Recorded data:
^^^^
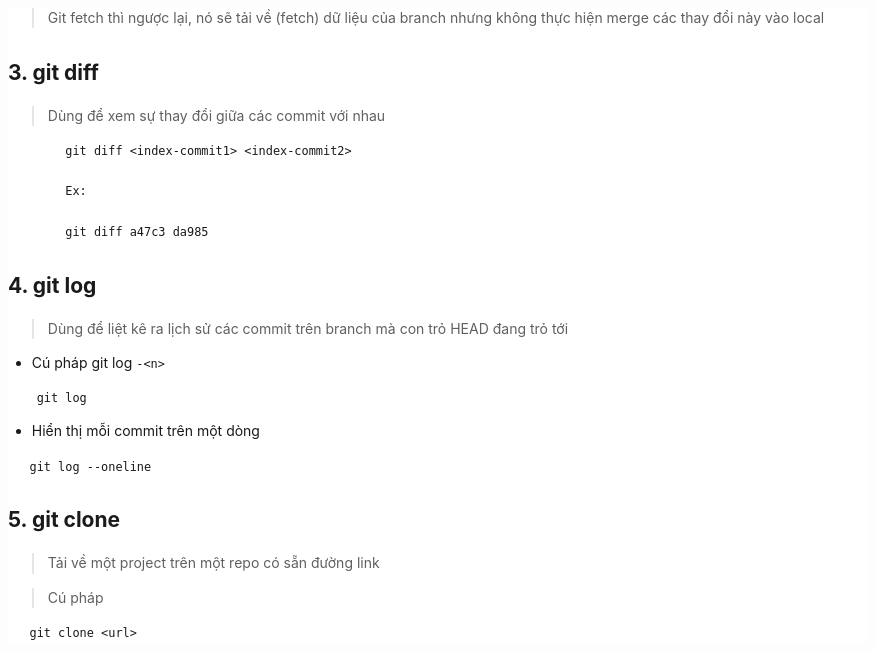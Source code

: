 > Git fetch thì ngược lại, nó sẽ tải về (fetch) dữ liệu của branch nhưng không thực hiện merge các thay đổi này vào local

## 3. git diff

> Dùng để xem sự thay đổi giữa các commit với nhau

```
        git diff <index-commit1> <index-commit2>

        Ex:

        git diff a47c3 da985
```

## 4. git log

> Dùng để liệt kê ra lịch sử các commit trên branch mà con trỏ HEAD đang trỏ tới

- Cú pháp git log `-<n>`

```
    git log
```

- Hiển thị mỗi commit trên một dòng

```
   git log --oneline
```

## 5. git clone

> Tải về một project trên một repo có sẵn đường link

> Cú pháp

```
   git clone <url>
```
^^^^
WORK TO BE COMPLETED: Your copy of the data should match it exactly, apart from the images, which are omitted.

ANSWER FOR THE TASK:
Source code

: > Git fetch thì ngược lại, nó sẽ tải về (fetch) dữ liệu của branch nhưng không thực hiện merge các thay đổi này vào local

## 3. git diff

> Dùng để xem sự thay đổi giữa các commit với nhau

```
        git diff <index-commit1> <index-commit2>

        Ex:

        git diff a47c3 da985
```

## 4. git log

> Dùng để liệt kê ra lịch sử các commit trên branch mà con trỏ HEAD đang trỏ tới

- Cú pháp git log `-<n>`

```
    git log
```

- Hiển thị mỗi commit trên một dòng

```
   git log --oneline
```

## 5. git clone

> Tải về một project trên một repo có sẵn đường link

> Cú pháp

```
   git clone <url>
```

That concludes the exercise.